Dataset excerpts
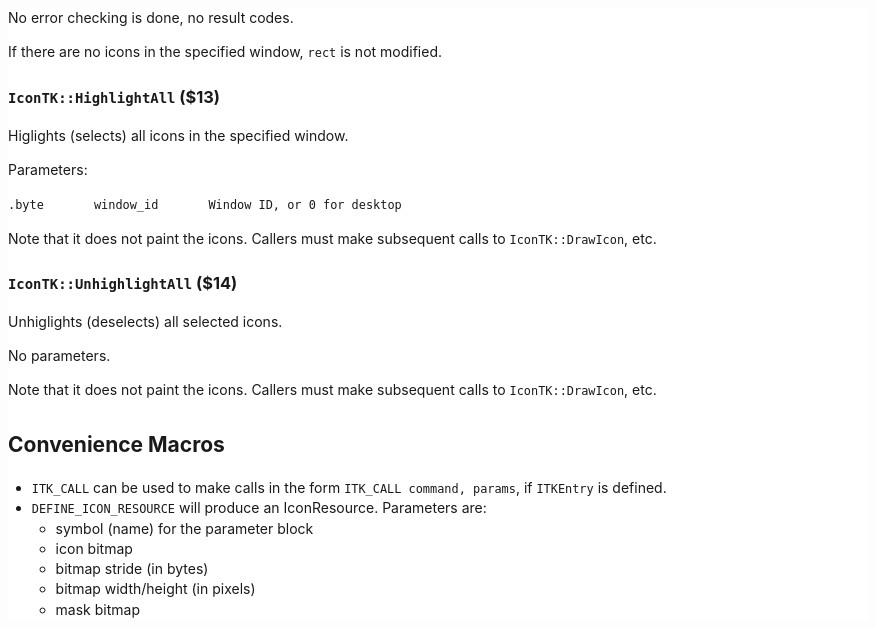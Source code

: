 No error checking is done, no result codes.

If there are no icons in the specified window, `rect` is not modified.


### `IconTK::HighlightAll` ($13)

Higlights (selects) all icons in the specified window.

Parameters:
```
.byte       window_id       Window ID, or 0 for desktop
```

Note that it does not paint the icons. Callers must make subsequent calls to `IconTK::DrawIcon`, etc.

### `IconTK::UnhighlightAll` ($14)

Unhiglights (deselects) all selected icons.

No parameters.

Note that it does not paint the icons. Callers must make subsequent calls to `IconTK::DrawIcon`, etc.


## Convenience Macros

* `ITK_CALL` can be used to make calls in the form `ITK_CALL command, params`, if `ITKEntry` is defined.
* `DEFINE_ICON_RESOURCE` will produce an IconResource. Parameters are:
  * symbol (name) for the parameter block
  * icon bitmap
  * bitmap stride (in bytes)
  * bitmap width/height (in pixels)
  * mask bitmap
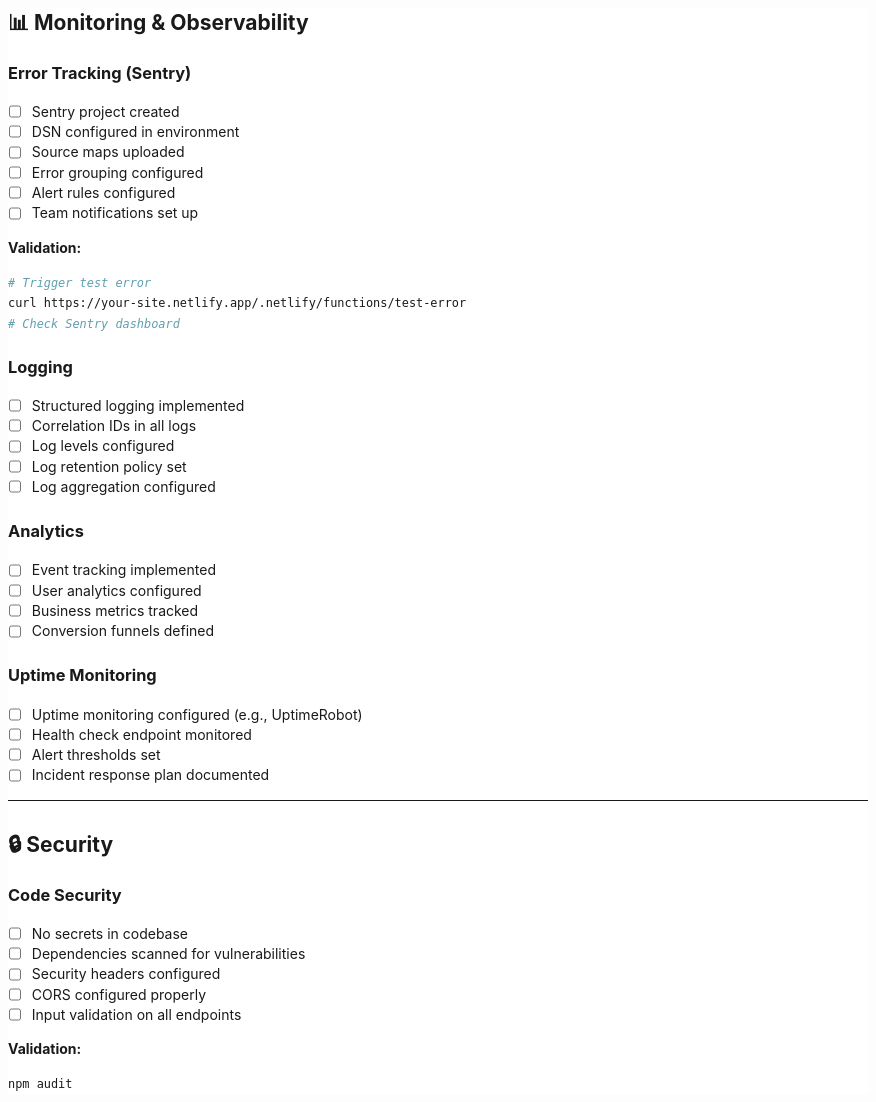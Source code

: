 
## 📊 Monitoring & Observability

### Error Tracking (Sentry)
- [ ] Sentry project created
- [ ] DSN configured in environment
- [ ] Source maps uploaded
- [ ] Error grouping configured
- [ ] Alert rules configured
- [ ] Team notifications set up

**Validation:**
```bash
# Trigger test error
curl https://your-site.netlify.app/.netlify/functions/test-error
# Check Sentry dashboard
```

### Logging
- [ ] Structured logging implemented
- [ ] Correlation IDs in all logs
- [ ] Log levels configured
- [ ] Log retention policy set
- [ ] Log aggregation configured

### Analytics
- [ ] Event tracking implemented
- [ ] User analytics configured
- [ ] Business metrics tracked
- [ ] Conversion funnels defined

### Uptime Monitoring
- [ ] Uptime monitoring configured (e.g., UptimeRobot)
- [ ] Health check endpoint monitored
- [ ] Alert thresholds set
- [ ] Incident response plan documented

---

## 🔒 Security

### Code Security
- [ ] No secrets in codebase
- [ ] Dependencies scanned for vulnerabilities
- [ ] Security headers configured
- [ ] CORS configured properly
- [ ] Input validation on all endpoints

**Validation:**
```bash
npm audit
```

EXERCISE DIRECTIONS
Transcribe exactly, please, the lines between the start of the records above and the line holding "- [ ] Dependencies", counting both of those lines and omitting pictures.

REPLY TO THE EXERCISE
Source code

: No error checking is done, no result codes.

If there are no icons in the specified window, `rect` is not modified.


### `IconTK::HighlightAll` ($13)

Higlights (selects) all icons in the specified window.

Parameters:
```
.byte       window_id       Window ID, or 0 for desktop
```

Note that it does not paint the icons. Callers must make subsequent calls to `IconTK::DrawIcon`, etc.

### `IconTK::UnhighlightAll` ($14)

Unhiglights (deselects) all selected icons.

No parameters.

Note that it does not paint the icons. Callers must make subsequent calls to `IconTK::DrawIcon`, etc.


## Convenience Macros

* `ITK_CALL` can be used to make calls in the form `ITK_CALL command, params`, if `ITKEntry` is defined.
* `DEFINE_ICON_RESOURCE` will produce an IconResource. Parameters are:
  * symbol (name) for the parameter block
  * icon bitmap
  * bitmap stride (in bytes)
  * bitmap width/height (in pixels)
  * mask bitmap
Source code

: 
## 📊 Monitoring & Observability

### Error Tracking (Sentry)
- [ ] Sentry project created
- [ ] DSN configured in environment
- [ ] Source maps uploaded
- [ ] Error grouping configured
- [ ] Alert rules configured
- [ ] Team notifications set up

**Validation:**
```bash
# Trigger test error
curl https://your-site.netlify.app/.netlify/functions/test-error
# Check Sentry dashboard
```

### Logging
- [ ] Structured logging implemented
- [ ] Correlation IDs in all logs
- [ ] Log levels configured
- [ ] Log retention policy set
- [ ] Log aggregation configured

### Analytics
- [ ] Event tracking implemented
- [ ] User analytics configured
- [ ] Business metrics tracked
- [ ] Conversion funnels defined

### Uptime Monitoring
- [ ] Uptime monitoring configured (e.g., UptimeRobot)
- [ ] Health check endpoint monitored
- [ ] Alert thresholds set
- [ ] Incident response plan documented

---

## 🔒 Security

### Code Security
- [ ] No secrets in codebase
- [ ] Dependencies scanned for vulnerabilities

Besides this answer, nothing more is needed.